Geçtiğimiz günlerde Meclis’te kabul edilen Vergi Kanunu hakkında konuşan Ürün, “Tartışma yaratan Vergi Kanunu Meclis’te kabul edildi. Vergi tabanını genişletecek uygulamaları ve kayıt dışını önleyecek tedbirleri desteklediğimizi, vergisini düzenli ödeyenleri daha da fazla vergi yüküyle karşı karşıya bırakacak uygulamaları desteklemediğimizi içeren önerilerimizi TOBB’a iletmiştik. Serbest Bölgelere ilişkin itirazımız dikkate alındı ancak, birçoğu taslaktaki gibi geçti. Vergi için yeni kaynak arayışı içinde iken, ‘sıfır vergi verenler araştırılsın’ önergesinin Mecliste reddedilmesini de anlamak çok zor” diye konuştu.
Dünyanın en büyük elektrikli araç üreticisi Çinli BYD firmasının Manisa’ya yapacağı 1 milyar dolarlık yatırımın uzun bir aradan sonra ilk büyük doğrudan yatırım olduğunu dillendiren Ürün, “Verilen teşvikler tartışma yaratsa da, Hayırlı olsun ve yeni yatırımlara öncülük etsin” dedi.
“Suyumuz bitiyor, süremiz kısalıyor”
Küresel sorunlara da değinen Ürün kaynakların tükeniyor olması ve iklim değişikliği ile susuzluğa doğru hızla ilerlediğimizi hatırlatarak “Türkiye susuzluk riski yüksek ülkeler grubunda.
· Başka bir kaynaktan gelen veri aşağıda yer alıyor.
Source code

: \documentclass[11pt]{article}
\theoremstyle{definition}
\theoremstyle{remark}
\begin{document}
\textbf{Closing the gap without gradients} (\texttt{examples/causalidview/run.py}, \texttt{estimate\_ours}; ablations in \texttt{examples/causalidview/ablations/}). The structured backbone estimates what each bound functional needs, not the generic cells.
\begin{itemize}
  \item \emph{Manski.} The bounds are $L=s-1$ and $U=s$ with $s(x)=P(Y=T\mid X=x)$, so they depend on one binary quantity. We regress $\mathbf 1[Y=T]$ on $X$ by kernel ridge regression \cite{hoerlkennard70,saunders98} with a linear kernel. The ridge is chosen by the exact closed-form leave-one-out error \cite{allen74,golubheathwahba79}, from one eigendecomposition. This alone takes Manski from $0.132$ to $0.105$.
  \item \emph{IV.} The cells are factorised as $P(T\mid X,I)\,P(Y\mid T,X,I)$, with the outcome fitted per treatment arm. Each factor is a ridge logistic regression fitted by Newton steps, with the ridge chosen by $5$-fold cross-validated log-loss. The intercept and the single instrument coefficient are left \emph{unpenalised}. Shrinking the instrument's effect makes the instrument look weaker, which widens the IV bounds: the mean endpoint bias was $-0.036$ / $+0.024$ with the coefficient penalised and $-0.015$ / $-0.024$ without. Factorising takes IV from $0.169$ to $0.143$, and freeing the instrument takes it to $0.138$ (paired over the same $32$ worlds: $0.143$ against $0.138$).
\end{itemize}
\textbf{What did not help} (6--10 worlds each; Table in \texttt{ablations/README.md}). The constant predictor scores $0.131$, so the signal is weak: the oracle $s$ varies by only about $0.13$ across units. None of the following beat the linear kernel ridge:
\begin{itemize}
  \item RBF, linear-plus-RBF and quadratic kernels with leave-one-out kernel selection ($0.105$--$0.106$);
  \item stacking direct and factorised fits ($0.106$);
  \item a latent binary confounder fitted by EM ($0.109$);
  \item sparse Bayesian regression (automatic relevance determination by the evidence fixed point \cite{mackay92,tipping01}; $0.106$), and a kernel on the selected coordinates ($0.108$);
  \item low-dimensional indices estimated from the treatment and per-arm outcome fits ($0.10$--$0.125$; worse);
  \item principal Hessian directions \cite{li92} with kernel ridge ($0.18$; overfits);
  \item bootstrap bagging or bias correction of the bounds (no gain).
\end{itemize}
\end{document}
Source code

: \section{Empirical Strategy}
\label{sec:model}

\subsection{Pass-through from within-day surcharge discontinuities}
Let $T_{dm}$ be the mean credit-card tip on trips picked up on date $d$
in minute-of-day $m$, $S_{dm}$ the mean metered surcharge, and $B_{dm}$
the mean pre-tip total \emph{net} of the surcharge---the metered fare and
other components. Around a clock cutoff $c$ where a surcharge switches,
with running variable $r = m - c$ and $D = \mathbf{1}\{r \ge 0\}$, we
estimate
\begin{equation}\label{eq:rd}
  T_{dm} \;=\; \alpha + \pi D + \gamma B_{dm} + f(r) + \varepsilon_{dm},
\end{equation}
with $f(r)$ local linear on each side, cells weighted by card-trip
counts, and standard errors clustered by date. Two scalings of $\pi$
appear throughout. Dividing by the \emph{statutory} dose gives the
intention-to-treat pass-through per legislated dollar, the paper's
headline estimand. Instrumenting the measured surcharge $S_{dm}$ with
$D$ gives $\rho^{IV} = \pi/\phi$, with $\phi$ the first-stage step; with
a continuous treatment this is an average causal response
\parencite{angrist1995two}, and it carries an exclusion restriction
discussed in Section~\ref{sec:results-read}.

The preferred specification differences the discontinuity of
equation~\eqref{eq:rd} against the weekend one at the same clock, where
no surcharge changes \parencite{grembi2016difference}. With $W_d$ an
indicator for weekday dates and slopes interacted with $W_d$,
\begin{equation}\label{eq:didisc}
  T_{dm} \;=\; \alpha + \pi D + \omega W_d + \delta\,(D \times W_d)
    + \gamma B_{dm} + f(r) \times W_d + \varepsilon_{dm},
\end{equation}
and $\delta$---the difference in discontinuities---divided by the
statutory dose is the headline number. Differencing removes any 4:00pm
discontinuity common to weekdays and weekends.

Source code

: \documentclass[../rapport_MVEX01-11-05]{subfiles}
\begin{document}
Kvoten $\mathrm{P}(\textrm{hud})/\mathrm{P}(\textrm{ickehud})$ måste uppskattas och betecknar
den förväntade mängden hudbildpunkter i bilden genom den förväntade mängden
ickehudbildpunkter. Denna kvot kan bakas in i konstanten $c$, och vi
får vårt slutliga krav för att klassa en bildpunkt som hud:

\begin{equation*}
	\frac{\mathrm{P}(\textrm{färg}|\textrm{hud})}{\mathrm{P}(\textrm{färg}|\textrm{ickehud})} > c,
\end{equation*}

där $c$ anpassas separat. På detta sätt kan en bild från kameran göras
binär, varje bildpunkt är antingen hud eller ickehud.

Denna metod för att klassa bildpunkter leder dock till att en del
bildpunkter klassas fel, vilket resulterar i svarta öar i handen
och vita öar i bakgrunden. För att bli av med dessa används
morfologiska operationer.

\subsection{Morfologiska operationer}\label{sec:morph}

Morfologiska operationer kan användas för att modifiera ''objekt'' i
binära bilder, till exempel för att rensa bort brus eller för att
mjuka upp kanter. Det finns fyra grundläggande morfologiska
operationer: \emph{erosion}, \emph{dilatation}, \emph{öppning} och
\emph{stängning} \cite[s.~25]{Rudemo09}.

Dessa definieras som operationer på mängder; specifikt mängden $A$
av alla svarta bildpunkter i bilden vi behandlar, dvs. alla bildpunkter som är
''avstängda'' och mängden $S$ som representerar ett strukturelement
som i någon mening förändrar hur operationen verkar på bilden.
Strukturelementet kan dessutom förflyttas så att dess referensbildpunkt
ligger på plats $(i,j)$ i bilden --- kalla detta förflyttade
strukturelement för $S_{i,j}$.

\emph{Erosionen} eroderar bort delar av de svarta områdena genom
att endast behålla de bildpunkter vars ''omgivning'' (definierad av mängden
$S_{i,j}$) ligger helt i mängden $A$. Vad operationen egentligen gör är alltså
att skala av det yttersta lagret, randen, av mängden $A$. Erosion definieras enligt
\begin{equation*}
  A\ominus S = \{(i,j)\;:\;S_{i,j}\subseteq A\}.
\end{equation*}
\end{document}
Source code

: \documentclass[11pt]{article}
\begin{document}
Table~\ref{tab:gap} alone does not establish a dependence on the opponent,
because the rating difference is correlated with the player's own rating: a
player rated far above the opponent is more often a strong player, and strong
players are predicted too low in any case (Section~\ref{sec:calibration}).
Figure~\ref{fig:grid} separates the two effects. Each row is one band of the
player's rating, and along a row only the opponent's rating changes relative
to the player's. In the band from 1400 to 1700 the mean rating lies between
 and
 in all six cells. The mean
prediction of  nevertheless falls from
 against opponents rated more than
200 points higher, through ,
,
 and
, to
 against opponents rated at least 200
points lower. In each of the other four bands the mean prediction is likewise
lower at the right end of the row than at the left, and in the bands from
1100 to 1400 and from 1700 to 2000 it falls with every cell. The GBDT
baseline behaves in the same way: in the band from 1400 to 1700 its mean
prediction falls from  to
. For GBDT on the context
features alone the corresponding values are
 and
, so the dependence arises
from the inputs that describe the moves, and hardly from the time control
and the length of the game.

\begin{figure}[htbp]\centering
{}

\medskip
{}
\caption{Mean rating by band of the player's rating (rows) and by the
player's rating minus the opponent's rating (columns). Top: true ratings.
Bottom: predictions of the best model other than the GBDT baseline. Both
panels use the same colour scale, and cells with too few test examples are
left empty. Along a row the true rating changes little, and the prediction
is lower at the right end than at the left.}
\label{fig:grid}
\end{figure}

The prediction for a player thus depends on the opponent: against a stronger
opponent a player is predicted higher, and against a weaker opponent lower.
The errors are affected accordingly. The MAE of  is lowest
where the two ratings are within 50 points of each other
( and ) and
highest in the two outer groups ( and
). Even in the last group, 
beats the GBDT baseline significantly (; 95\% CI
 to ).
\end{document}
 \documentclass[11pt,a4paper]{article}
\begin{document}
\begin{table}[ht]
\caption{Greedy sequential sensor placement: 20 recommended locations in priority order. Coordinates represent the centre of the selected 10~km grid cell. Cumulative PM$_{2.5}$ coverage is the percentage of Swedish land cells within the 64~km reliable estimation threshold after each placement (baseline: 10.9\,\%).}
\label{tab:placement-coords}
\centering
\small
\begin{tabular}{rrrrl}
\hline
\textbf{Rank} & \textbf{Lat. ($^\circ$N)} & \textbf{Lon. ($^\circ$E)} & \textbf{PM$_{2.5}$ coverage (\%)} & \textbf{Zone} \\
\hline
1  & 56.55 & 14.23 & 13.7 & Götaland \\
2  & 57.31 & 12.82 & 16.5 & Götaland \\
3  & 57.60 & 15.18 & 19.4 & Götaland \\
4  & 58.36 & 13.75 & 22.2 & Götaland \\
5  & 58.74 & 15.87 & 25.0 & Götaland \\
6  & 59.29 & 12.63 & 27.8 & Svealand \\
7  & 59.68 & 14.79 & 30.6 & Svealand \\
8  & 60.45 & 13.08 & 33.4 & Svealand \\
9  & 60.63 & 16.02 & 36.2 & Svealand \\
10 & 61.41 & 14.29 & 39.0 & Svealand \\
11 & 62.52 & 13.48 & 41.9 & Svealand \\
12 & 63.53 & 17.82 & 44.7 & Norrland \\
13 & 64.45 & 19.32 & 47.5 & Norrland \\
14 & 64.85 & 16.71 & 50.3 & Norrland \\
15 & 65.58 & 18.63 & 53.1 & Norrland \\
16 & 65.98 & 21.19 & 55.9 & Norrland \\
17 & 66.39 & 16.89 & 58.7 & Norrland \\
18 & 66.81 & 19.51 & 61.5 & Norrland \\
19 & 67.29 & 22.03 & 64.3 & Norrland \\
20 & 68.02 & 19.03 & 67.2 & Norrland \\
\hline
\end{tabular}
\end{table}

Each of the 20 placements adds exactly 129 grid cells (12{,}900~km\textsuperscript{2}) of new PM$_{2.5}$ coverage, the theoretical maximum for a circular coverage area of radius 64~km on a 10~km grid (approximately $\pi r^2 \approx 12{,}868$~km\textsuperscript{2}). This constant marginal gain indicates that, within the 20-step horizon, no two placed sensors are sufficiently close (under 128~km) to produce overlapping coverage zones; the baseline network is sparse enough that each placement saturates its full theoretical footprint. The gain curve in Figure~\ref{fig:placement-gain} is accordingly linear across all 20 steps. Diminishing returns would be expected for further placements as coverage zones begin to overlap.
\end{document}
Özellikle de Ortadoğu coğrafyası riskin başında geliyor. Bölge su savaşlarına giderek yaklaşıyor. O nedenle, etkin ve hızlı adımlara ihtiyacımız vardır. Zira, süremiz kısalıyor” diye konuştu.
Tarımı ve hayvancılığı sürdürülebilir kılmak için kaynakları daha etkin kullanmamız gerektiğini aktaran Ürün, buna çözüm olarak klasik sulama yöntemleri yerine modern sulama yöntemlerinin kullanılması gerektiğini vurguladı. Ürün, “Tarım Bakanlığının çalışmasında; suyun yüzde 77 oranında tarımsal sulamada kullanıldığı raporlanıyor. Avrupa Birliği ülkelerinde bu oran yüzde 50-60 arasında. Sanayinin su tüketimindeki payı sadece yüzde 11. Bu durumda, çözümün aranacağı yer tarımsa, neden hala klasik sulama yöntemi kullanılıyor. Klasik sulama sistemlerinde 1 hektar sulama alanına saniyede ortalama 4 litre su verilirken, modern sulama yöntemlerinden yağmurlama ve damlama sulamalarda sadece 1.2 litre su verilmektedir. Yani, üçte iki oranında bir tasarruf mümkün” ifadelerini kullandı.